> [Work request]
Every line from the first record below down to the line that includes "NGC4254 & SN1972Q" must be reproduced exactly; the pictures are not.

#####

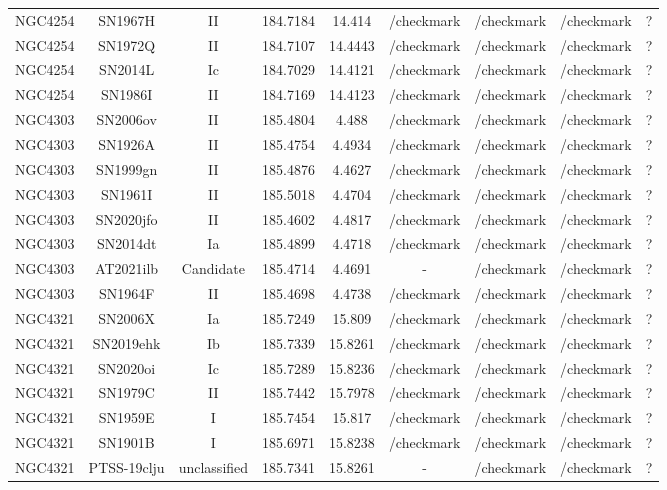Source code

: \begin{table}
\begin{tabular}{ccccccccc}
NGC4254 & SN1967H & II & 184.7184 & 14.414 & /checkmark & /checkmark & /checkmark & ? \\
NGC4254 & SN1972Q & II & 184.7107 & 14.4443 & /checkmark & /checkmark & /checkmark & ? \\
NGC4254 & SN2014L & Ic & 184.7029 & 14.4121 & /checkmark & /checkmark & /checkmark & ? \\
NGC4254 & SN1986I & II & 184.7169 & 14.4123 & /checkmark & /checkmark & /checkmark & ? \\
NGC4303 & SN2006ov & II & 185.4804 & 4.488 & /checkmark & /checkmark & /checkmark & ? \\
NGC4303 & SN1926A & II & 185.4754 & 4.4934 & /checkmark & /checkmark & /checkmark & ? \\
NGC4303 & SN1999gn & II & 185.4876 & 4.4627 & /checkmark & /checkmark & /checkmark & ? \\
NGC4303 & SN1961I & II & 185.5018 & 4.4704 & /checkmark & /checkmark & /checkmark & ? \\
NGC4303 & SN2020jfo & II & 185.4602 & 4.4817 & /checkmark & /checkmark & /checkmark & ? \\
NGC4303 & SN2014dt & Ia & 185.4899 & 4.4718 & /checkmark & /checkmark & /checkmark & ? \\
NGC4303 & AT2021ilb & Candidate & 185.4714 & 4.4691 & - & /checkmark & /checkmark & ? \\
NGC4303 & SN1964F & II & 185.4698 & 4.4738 & /checkmark & /checkmark & /checkmark & ? \\
NGC4321 & SN2006X & Ia & 185.7249 & 15.809 & /checkmark & /checkmark & /checkmark & ? \\
NGC4321 & SN2019ehk & Ib & 185.7339 & 15.8261 & /checkmark & /checkmark & /checkmark & ? \\
NGC4321 & SN2020oi & Ic & 185.7289 & 15.8236 & /checkmark & /checkmark & /checkmark & ? \\
NGC4321 & SN1979C & II & 185.7442 & 15.7978 & /checkmark & /checkmark & /checkmark & ? \\
NGC4321 & SN1959E & I & 185.7454 & 15.817 & /checkmark & /checkmark & /checkmark & ? \\
NGC4321 & SN1901B & I & 185.6971 & 15.8238 & /checkmark & /checkmark & /checkmark & ? \\
NGC4321 & PTSS-19clju & unclassified & 185.7341 & 15.8261 & - & /checkmark & /checkmark & ? \\
\end{tabular}
\end{table}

#####

> [Answer for this exercise]
Source code

: \begin{table}
\begin{tabular}{ccccccccc}
NGC4254 & SN1967H & II & 184.7184 & 14.414 & /checkmark & /checkmark & /checkmark & ? \\
NGC4254 & SN1972Q & II & 184.7107 & 14.4443 & /checkmark & /checkmark & /checkmark & ? \\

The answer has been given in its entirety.